**WORK TASK**
When a line of the records contains "FranciszekCieslik", copy it.

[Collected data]

%%

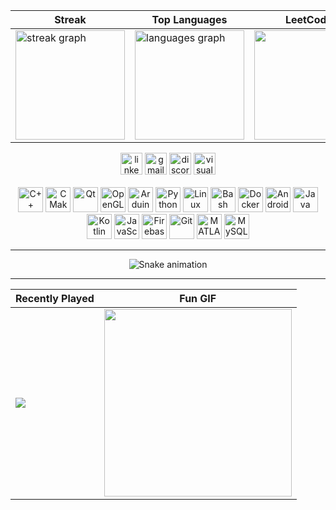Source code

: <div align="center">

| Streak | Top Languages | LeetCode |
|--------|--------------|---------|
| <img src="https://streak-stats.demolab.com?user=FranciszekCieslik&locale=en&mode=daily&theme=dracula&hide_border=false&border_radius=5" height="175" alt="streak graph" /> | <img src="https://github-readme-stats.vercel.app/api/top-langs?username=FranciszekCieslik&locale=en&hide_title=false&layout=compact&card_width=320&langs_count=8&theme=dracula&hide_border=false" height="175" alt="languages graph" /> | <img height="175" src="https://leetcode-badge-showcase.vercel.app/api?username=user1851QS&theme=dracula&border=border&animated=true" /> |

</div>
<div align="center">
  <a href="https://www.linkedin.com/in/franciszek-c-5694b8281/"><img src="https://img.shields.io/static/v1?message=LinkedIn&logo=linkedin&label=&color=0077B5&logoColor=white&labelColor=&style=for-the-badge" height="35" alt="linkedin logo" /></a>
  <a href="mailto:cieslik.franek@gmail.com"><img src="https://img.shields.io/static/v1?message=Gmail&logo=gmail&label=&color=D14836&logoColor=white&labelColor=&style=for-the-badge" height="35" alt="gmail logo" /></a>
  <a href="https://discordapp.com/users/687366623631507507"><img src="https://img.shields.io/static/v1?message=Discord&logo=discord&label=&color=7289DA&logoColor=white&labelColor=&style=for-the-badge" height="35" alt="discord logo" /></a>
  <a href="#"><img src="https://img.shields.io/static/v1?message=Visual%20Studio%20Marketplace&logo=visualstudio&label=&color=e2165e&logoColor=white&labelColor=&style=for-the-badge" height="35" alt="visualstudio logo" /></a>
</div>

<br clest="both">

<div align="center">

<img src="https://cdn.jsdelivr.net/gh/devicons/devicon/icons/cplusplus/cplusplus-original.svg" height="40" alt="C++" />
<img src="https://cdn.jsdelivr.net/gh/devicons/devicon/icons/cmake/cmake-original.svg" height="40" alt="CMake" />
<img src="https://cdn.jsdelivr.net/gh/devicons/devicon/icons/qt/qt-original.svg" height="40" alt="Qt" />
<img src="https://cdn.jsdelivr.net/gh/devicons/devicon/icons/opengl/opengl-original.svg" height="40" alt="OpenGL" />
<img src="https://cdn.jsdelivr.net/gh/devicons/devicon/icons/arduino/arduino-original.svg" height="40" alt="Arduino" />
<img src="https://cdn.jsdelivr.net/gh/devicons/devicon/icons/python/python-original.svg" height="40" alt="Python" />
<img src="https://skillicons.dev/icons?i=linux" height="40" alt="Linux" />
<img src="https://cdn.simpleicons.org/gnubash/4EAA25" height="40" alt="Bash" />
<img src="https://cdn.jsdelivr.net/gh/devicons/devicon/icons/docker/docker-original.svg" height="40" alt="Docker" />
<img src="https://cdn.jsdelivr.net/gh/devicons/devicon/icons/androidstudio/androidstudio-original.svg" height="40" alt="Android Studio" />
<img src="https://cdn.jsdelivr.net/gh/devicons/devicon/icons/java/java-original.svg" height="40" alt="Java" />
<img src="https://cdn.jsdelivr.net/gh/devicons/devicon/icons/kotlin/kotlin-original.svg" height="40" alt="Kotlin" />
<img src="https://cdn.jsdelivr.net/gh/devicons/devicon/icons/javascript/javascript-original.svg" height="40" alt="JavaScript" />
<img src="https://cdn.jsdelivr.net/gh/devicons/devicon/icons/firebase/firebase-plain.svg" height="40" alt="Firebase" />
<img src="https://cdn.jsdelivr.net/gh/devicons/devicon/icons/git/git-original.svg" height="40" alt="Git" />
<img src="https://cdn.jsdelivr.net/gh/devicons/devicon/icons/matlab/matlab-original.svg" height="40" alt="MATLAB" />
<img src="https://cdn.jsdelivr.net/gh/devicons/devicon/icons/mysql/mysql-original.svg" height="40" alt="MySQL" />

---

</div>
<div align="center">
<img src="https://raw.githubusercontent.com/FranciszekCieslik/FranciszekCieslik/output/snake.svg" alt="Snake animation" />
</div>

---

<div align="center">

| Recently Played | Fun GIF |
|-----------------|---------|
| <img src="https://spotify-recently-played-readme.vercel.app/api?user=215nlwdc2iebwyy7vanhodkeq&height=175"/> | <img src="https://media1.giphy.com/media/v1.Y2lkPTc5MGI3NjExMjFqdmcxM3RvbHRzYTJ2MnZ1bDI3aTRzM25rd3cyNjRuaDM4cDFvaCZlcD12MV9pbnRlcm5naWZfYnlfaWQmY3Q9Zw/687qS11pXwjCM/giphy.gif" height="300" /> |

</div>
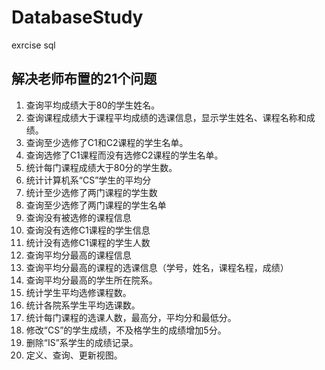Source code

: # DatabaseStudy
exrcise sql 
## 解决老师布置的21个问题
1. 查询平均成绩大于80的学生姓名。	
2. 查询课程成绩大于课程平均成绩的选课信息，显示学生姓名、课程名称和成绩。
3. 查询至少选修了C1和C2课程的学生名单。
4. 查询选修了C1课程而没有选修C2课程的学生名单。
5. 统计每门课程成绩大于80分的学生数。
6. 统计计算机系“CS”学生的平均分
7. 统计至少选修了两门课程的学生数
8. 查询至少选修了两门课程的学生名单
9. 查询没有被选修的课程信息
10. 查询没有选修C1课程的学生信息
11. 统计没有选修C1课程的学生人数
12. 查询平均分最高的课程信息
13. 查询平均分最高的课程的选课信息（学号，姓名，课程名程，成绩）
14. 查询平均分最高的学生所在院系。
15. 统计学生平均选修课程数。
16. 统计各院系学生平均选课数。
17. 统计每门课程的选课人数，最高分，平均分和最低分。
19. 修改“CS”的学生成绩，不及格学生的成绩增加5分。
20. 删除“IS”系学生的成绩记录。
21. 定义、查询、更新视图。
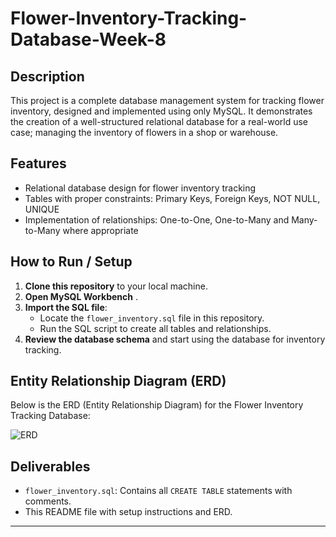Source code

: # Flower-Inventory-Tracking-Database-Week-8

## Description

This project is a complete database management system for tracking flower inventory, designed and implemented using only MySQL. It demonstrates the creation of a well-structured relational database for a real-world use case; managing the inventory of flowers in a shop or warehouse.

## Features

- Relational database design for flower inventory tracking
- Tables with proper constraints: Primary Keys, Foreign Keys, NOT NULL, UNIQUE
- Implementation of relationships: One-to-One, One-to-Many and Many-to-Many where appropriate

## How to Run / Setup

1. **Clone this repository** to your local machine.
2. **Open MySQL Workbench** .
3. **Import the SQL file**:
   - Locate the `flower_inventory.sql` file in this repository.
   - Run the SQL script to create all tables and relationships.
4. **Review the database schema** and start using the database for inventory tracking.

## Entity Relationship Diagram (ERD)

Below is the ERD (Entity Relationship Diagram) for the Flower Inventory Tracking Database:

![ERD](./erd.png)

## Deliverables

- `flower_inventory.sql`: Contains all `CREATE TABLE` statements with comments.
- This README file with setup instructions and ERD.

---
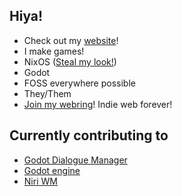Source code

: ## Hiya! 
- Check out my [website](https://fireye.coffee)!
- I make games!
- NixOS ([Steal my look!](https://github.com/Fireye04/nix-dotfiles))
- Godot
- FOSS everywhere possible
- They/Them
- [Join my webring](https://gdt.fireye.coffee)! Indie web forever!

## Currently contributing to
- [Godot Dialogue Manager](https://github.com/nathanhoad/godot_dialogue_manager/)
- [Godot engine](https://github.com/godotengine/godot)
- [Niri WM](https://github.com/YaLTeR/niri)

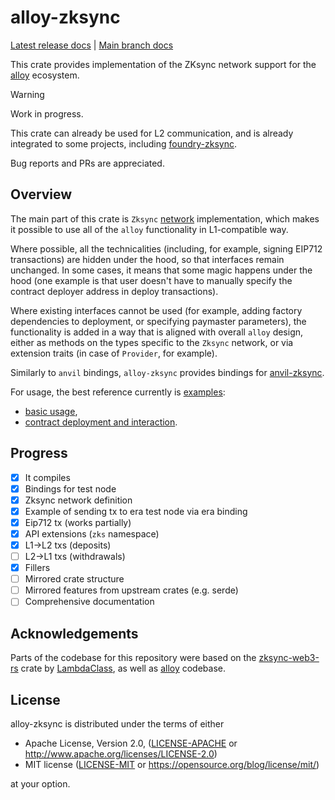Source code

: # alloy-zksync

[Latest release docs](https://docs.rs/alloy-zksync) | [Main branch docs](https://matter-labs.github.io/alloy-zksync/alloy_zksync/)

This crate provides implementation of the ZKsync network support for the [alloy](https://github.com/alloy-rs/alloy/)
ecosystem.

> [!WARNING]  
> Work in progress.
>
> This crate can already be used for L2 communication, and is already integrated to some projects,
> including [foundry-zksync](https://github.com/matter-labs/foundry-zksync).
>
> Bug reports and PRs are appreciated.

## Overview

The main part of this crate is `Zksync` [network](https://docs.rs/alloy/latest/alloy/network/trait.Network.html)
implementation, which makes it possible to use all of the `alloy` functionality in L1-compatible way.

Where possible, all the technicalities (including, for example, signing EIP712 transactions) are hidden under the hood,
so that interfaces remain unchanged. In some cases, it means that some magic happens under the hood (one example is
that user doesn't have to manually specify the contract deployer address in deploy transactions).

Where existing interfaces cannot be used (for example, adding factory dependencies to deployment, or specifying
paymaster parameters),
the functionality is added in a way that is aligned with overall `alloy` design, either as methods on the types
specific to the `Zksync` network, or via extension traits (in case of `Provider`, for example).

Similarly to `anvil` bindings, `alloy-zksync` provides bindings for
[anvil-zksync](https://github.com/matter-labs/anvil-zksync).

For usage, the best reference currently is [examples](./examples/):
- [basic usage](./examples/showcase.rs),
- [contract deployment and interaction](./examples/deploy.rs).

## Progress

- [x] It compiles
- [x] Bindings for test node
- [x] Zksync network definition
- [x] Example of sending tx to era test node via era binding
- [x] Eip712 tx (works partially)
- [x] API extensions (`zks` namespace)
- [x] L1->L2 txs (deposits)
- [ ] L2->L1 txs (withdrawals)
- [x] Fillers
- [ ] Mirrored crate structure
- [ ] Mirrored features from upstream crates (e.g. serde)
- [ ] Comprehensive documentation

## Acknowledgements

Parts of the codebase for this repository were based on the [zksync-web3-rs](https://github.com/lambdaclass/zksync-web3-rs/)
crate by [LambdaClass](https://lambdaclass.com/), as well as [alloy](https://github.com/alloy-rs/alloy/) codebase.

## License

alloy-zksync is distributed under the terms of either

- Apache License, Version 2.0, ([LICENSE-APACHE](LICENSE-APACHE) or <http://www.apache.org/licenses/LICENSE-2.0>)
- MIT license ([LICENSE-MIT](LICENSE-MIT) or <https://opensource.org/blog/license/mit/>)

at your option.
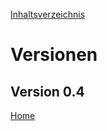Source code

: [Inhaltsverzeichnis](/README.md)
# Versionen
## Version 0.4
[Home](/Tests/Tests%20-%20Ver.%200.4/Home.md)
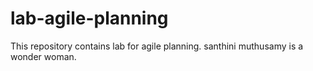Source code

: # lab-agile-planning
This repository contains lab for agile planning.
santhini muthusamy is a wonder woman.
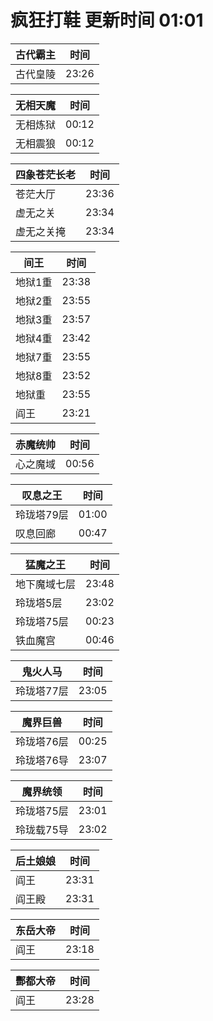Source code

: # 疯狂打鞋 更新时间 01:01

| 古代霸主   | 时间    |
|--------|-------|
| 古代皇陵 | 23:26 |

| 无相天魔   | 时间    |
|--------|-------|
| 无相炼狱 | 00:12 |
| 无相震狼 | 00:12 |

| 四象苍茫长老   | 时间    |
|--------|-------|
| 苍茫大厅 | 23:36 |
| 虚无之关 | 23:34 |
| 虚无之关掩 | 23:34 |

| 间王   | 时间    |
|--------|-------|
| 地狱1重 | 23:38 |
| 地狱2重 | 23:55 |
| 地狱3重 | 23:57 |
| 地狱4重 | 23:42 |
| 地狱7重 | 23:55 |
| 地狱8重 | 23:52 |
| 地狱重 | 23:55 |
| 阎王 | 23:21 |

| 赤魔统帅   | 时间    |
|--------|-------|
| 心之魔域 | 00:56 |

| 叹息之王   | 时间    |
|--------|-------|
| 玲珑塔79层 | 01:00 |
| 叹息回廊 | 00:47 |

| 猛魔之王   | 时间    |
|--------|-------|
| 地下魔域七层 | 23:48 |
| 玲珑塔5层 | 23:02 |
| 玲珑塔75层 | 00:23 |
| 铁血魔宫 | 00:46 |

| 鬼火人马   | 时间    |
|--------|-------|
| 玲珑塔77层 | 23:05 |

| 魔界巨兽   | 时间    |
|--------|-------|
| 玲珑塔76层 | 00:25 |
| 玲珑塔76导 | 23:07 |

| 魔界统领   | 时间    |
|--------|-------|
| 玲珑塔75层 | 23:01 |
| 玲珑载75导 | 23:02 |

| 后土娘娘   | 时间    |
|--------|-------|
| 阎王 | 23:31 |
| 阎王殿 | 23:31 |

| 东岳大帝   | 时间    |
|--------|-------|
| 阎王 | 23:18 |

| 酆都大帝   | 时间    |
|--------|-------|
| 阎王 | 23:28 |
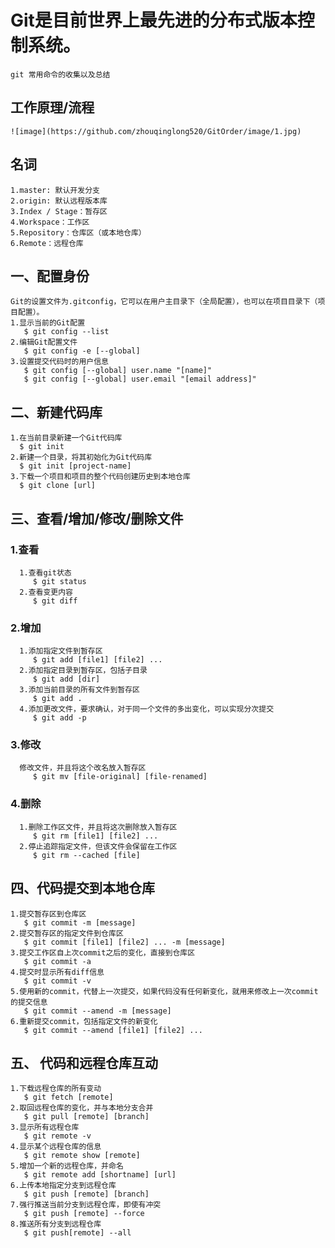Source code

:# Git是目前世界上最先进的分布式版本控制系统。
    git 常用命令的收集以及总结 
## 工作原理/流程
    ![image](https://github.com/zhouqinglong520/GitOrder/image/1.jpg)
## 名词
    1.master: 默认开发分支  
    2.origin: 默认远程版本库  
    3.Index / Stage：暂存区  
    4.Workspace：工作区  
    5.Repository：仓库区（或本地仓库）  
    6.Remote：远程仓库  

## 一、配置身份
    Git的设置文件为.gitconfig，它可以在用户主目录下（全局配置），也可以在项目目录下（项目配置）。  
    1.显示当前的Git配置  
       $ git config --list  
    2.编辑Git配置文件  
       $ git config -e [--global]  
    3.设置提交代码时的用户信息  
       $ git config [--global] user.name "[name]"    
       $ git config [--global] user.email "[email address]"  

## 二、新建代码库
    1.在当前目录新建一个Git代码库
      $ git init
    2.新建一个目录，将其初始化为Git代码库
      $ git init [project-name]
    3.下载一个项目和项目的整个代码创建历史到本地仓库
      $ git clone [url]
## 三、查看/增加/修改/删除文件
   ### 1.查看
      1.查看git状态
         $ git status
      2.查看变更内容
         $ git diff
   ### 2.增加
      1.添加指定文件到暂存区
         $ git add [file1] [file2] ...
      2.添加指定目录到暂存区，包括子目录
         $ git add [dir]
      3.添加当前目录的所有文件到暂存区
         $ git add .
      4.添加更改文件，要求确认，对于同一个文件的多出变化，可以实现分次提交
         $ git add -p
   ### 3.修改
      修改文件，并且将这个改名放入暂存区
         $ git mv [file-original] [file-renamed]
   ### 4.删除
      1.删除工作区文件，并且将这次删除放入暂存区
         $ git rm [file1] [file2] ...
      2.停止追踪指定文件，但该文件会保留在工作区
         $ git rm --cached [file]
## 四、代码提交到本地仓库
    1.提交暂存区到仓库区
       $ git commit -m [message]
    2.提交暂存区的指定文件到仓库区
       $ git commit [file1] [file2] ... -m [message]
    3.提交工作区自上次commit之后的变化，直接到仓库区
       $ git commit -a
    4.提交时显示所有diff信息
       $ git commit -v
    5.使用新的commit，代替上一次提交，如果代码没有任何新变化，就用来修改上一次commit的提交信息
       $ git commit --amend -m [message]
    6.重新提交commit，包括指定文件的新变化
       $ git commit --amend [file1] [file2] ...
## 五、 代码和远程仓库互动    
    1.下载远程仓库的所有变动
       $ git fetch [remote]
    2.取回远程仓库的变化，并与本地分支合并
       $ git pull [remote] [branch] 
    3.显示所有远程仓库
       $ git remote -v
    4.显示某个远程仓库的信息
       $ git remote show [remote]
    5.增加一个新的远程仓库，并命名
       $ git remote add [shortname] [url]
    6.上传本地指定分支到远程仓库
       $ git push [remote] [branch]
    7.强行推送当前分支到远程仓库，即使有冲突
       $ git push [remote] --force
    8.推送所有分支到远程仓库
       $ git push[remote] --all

%%

**RESULT OF THE EXERCISE**
| <img src="https://streak-stats.demolab.com?user=FranciszekCieslik&locale=en&mode=daily&theme=dracula&hide_border=false&border_radius=5" height="175" alt="streak graph" /> | <img src="https://github-readme-stats.vercel.app/api/top-langs?username=FranciszekCieslik&locale=en&hide_title=false&layout=compact&card_width=320&langs_count=8&theme=dracula&hide_border=false" height="175" alt="languages graph" /> | <img height="175" src="https://leetcode-badge-showcase.vercel.app/api?username=user1851QS&theme=dracula&border=border&animated=true" /> |
<img src="https://raw.githubusercontent.com/FranciszekCieslik/FranciszekCieslik/output/snake.svg" alt="Snake animation" />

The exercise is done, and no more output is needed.